Supplied data =>
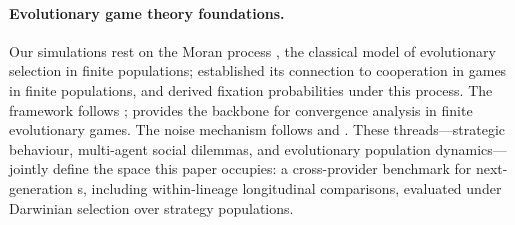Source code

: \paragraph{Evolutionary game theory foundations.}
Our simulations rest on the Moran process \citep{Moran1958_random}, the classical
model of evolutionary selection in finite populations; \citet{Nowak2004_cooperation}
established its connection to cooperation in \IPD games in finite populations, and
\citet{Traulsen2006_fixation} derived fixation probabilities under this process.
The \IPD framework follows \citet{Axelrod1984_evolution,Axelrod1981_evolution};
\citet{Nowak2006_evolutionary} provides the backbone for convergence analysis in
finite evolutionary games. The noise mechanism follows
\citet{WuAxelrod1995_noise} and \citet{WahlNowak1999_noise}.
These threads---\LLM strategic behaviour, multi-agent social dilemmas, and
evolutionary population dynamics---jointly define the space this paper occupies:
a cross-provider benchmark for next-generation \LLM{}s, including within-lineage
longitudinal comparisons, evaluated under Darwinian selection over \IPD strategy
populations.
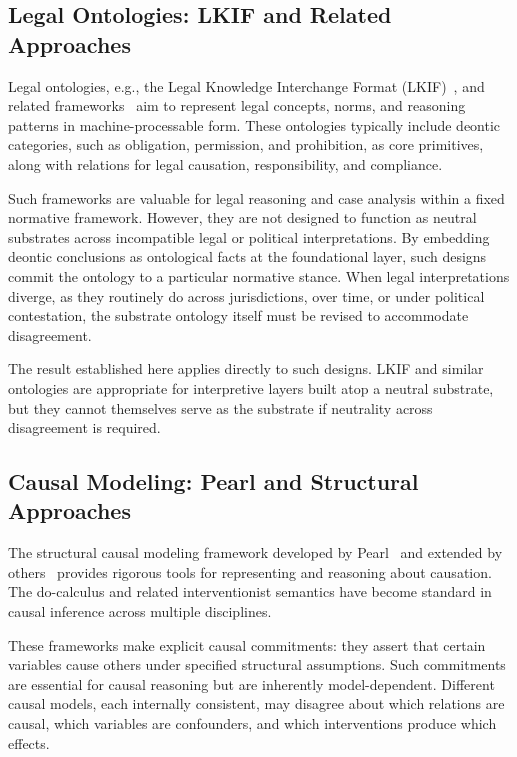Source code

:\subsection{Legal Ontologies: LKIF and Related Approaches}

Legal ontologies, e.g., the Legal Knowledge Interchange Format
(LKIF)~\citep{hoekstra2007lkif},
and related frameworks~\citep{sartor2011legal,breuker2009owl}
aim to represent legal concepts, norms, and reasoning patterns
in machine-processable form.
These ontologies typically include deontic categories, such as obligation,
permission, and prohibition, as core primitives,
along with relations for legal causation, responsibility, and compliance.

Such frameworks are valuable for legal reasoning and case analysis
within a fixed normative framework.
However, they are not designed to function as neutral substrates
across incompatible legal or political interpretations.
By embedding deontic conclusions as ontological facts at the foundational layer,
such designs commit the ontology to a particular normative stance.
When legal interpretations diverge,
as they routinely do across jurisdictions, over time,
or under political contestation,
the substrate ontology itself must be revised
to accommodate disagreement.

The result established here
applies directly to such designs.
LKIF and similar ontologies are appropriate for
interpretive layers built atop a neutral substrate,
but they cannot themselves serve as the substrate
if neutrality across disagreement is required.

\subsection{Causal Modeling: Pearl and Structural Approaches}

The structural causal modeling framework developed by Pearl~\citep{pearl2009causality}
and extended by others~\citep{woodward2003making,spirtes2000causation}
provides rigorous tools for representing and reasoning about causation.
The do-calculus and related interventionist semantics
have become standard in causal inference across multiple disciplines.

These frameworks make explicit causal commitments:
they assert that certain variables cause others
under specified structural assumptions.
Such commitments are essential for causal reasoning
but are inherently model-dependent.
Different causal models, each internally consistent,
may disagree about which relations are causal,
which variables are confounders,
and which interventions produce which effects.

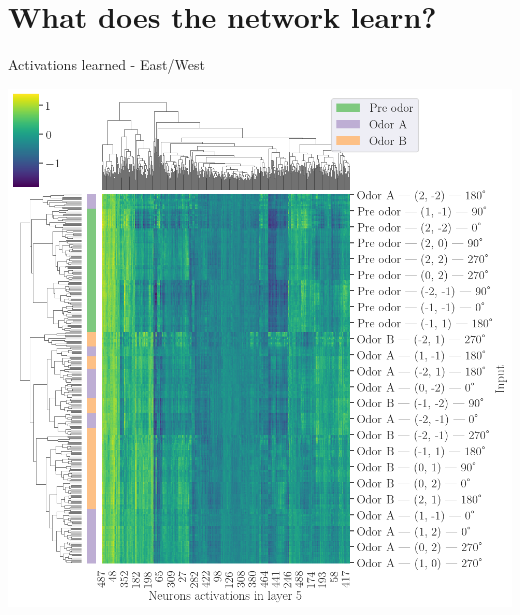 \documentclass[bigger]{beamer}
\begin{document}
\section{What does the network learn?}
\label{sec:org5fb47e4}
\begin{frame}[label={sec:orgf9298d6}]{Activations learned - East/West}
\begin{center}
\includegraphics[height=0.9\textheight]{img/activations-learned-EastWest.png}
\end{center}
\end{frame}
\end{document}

What this task involves =>
Find out how many lines in the listing contain the word "others", and respond with that number only.

The answer =>
2